Dataset entries
Segment Open

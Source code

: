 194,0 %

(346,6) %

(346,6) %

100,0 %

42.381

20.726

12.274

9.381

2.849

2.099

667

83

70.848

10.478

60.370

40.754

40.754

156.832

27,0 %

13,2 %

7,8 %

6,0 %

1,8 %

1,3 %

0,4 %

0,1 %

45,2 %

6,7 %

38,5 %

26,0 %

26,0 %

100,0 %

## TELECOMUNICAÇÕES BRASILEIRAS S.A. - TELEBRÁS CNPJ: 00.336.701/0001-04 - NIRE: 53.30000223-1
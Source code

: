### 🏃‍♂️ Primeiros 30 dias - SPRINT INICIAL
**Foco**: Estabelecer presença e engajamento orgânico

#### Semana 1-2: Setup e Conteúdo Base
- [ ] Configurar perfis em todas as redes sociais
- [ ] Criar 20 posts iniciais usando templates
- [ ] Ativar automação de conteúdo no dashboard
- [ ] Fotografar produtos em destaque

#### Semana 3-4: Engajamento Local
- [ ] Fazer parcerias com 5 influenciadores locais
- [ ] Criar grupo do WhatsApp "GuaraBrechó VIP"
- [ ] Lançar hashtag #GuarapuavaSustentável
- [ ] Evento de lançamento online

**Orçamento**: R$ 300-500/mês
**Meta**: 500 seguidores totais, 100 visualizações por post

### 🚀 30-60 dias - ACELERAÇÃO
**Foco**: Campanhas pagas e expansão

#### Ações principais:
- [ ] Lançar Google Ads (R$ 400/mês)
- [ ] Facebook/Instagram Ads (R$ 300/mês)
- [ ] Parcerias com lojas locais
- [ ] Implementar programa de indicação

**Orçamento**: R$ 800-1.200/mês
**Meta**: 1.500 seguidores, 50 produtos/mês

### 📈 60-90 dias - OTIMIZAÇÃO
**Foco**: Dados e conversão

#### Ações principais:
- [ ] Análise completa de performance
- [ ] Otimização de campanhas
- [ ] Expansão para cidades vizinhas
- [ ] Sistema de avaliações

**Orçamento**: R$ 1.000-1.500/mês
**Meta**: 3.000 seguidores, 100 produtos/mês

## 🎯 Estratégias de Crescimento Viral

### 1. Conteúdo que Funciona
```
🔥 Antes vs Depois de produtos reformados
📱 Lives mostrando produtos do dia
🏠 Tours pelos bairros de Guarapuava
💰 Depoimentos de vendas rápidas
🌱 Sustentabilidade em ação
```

Segment Closed

- [EXERCISE DETAILS]: Take the line holding "- [ ] Fotografar produtos em destaque" and all lines after it through the end of the data, and set them down exactly.

- [TASK ANSWER]:
- [ ] Fotografar produtos em destaque

#### Semana 3-4: Engajamento Local
- [ ] Fazer parcerias com 5 influenciadores locais
- [ ] Criar grupo do WhatsApp "GuaraBrechó VIP"
- [ ] Lançar hashtag #GuarapuavaSustentável
- [ ] Evento de lançamento online

**Orçamento**: R$ 300-500/mês
**Meta**: 500 seguidores totais, 100 visualizações por post

### 🚀 30-60 dias - ACELERAÇÃO
**Foco**: Campanhas pagas e expansão

#### Ações principais:
- [ ] Lançar Google Ads (R$ 400/mês)
- [ ] Facebook/Instagram Ads (R$ 300/mês)
- [ ] Parcerias com lojas locais
- [ ] Implementar programa de indicação

**Orçamento**: R$ 800-1.200/mês
**Meta**: 1.500 seguidores, 50 produtos/mês

### 📈 60-90 dias - OTIMIZAÇÃO
**Foco**: Dados e conversão

#### Ações principais:
- [ ] Análise completa de performance
- [ ] Otimização de campanhas
- [ ] Expansão para cidades vizinhas
- [ ] Sistema de avaliações

**Orçamento**: R$ 1.000-1.500/mês
**Meta**: 3.000 seguidores, 100 produtos/mês

## 🎯 Estratégias de Crescimento Viral

### 1. Conteúdo que Funciona
```
🔥 Antes vs Depois de produtos reformados
📱 Lives mostrando produtos do dia
🏠 Tours pelos bairros de Guarapuava
💰 Depoimentos de vendas rápidas
🌱 Sustentabilidade em ação
```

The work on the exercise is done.